Max Reger (1873-1916) heeft in zijn 43-jarige turbulente leven een groot oeuvre geschapen dat alle belangrijke genres bevat, behalve muziek voor theater. Zijn grote voorbeelden waren Bach, Beethoven en Brahms. Kenmerkend voor zijn werk is de zogenaamde ‘Reger-Harmonik’. De luisteraar wordt verrast door voortdurende wisselingen van toonsoort (modulaties) die de harmonische ontwikkeling van de compositie onvoorspelbaar maken.
Toen men Max Reger op 11 mei 1916 levenloos in zijn hotelkamer aantrof, bleek de componist te hebben gewerkt aan een van de Acht geistliche Gesänge, opus 138, en wel aan Der Mensch lebt und bestehet nur eine kleine Zeit. Reger schreef deze werken nadat hij, toen de Eerste Wereldoorlog uitbrak, tot zijn teleurstelling voor militaire dienst was afgekeurd.
Waar ook andere motetten van Reger doen denken aan muziek van Johann Sebastian Bach, ademen de Acht geistliche Gesänge tevens de sfeer van werken van zeventiende-eeuwse Duitse componisten als Schütz en Scheidt. Hun stijl wordt gekenmerkt door kerktoonsoorten en een heldere en streng doorgevoerde structuur.
De Duitse componist en dirigent Otto Nicolai (1810-1849) leerde in Napels de operacomponist Donizetti kennen. Hij maakte daarna carrière als operacomponist in Wenen. Tot zijn bekendste werken behoort o.a. Die Lustige Weiber von Windsor. De 84. Psalm is een vrij onbekend werk. Het is een achtstemmig dubbelkorig motet dat een vergelijkbaar bekend thema gebruikt als in Ein Deutches Requiem van Brahms: ‘Wie lieblich sind deine Wohnungen’.
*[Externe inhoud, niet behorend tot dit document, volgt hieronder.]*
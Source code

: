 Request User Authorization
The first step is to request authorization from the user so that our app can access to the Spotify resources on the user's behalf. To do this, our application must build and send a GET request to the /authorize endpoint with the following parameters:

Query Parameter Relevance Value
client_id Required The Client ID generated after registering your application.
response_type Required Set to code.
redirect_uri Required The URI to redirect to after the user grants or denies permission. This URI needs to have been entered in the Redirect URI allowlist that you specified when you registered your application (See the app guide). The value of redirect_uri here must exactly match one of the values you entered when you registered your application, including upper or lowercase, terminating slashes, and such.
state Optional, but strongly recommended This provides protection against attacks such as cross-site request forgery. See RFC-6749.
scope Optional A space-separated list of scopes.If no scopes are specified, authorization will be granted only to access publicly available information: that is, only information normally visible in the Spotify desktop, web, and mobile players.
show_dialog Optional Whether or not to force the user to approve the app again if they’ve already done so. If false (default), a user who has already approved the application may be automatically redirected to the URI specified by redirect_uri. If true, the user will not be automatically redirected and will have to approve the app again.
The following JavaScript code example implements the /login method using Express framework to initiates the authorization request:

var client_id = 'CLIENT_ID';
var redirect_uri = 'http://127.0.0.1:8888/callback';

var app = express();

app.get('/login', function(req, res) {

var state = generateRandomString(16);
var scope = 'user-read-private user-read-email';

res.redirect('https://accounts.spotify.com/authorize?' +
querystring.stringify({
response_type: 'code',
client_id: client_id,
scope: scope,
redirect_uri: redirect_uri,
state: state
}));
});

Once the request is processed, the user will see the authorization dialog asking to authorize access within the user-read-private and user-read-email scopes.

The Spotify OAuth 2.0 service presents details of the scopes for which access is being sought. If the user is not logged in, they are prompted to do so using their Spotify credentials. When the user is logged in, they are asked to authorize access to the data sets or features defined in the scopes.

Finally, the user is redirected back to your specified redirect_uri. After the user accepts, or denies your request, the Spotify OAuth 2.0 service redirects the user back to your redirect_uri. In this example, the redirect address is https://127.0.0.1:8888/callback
Giacomo Meyerbeer, geboren als Jakob Liebmann Meyer Beer (1791-1864) was één van de succesvolste operacomponisten uit de 19e eeuw en de voornaamste vertegenwoordiger van de grand opéra. Hij wist de Duitse, Italiaanse en Franse stijl tot een eigen operastijl samen te voegen. Naast de grootse opera’s schreef Meyerbeer ook intiem religieus werk zoals het vierstemmige motet Pater Noster.
Franz Liszt (1811–1886) was in zijn tijd één van de technisch meest begaafde pianisten, misschien wel de beste. Daarnaast was hij een vooruitstrevend componist, een groot muziekhervormer en -vernieuwer: het symfonisch gedicht en het pianorecital worden aan hem toegeschreven. Opmerkelijk waren de sobere pianowerken die hij schreef, waarin hij vooruitwees naar de twintigste-eeuwse atonale muziek.
In de laatste jaren van zijn leven sloot Liszt zich aan bij de katholieke kerk en produceerde hij alleen kerkmuziek. Das Vaterunser werd waarschijnlijk in 1860 gecomponeerd en in 1864 uitgegeven. Het werk is mogelijk een schets geweest voor zijn gelijktijdig ontstaan oratorium Christus. Kenmerken voor het motet is de afwisseling tussen grote tutti-passages en sterk uitgedunde delen. Liszt heeft in dit werk liturgische situaties en bijpassende sfeer van het bekende gebed Onze Vader proberen te vangen.
Johannes Brahms (1833-1897) bestudeerde diepgaand de werken van Heinrich Schütz en diens leermeester Giovanni Gabrieli (ca. 1554-1612). Van de koorwerken van Johannes Brahms genieten eigenlijk alleen de werken voor koor en orkest, en dan met name Ein deutsches Requiem, bekendheid. Toch schreef Brahms gedurende zijn werkzame leven een niet onaanzienlijk aantal werken voor koor a cappella. Dat is niet verwonderlijk, want hij heeft in zijn leven drie of vier officiële aanstellingen gehad als “Chorleiter”.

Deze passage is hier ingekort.